#### [Task prompt]
State how many lines in these records contain the word "this", and nothing else.

Document images with source code:
>>>

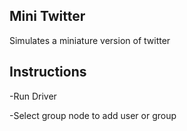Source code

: ## Mini Twitter

Simulates a miniature version of twitter

## Instructions

-Run Driver

-Select group node to add user or group
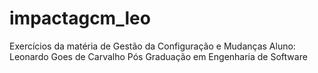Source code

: # impactagcm_leo
Exercícios da matéria de Gestão da Configuração e Mudanças
Aluno: Leonardo Goes de Carvalho
Pós Graduação em Engenharia de Software
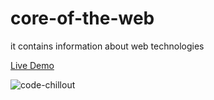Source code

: # core-of-the-web
it contains information about web technologies

<a href="#">Live Demo</a>




![code-chillout](https://user-images.githubusercontent.com/72499839/105611480-b36b6600-5dc6-11eb-8659-8ca5fb26cdb5.png)
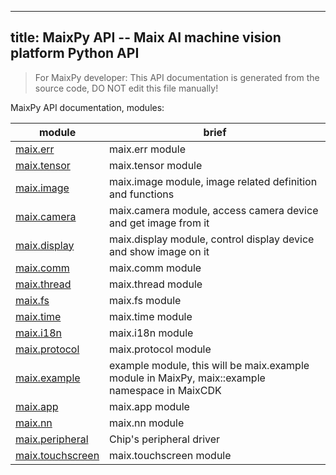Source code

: 
---
title: MaixPy API -- Maix AI machine vision platform Python API
---

> For MaixPy developer: This API documentation is generated from the source code, DO NOT edit this file manually!


MaixPy API documentation, modules:

| module | brief |
| --- | --- |
|[maix.err](./maix/err.md) | maix.err module |
|[maix.tensor](./maix/tensor.md) | maix.tensor module |
|[maix.image](./maix/image.md) | maix.image module, image related definition and functions |
|[maix.camera](./maix/camera.md) | maix.camera module, access camera device and get image from it |
|[maix.display](./maix/display.md) | maix.display module, control display device and show image on it |
|[maix.comm](./maix/comm.md) | maix.comm module |
|[maix.thread](./maix/thread.md) | maix.thread module |
|[maix.fs](./maix/fs.md) | maix.fs module |
|[maix.time](./maix/time.md) | maix.time module |
|[maix.i18n](./maix/i18n.md) | maix.i18n module |
|[maix.protocol](./maix/protocol.md) | maix.protocol module |
|[maix.example](./maix/example.md) | example module, this will be maix.example module in MaixPy, maix::example namespace in MaixCDK |
|[maix.app](./maix/app.md) | maix.app module |
|[maix.nn](./maix/nn.md) | maix.nn module |
|[maix.peripheral](./maix/peripheral.md) | Chip's peripheral driver |
|[maix.touchscreen](./maix/touchscreen.md) | maix.touchscreen module |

<<<

#### [Task result]
2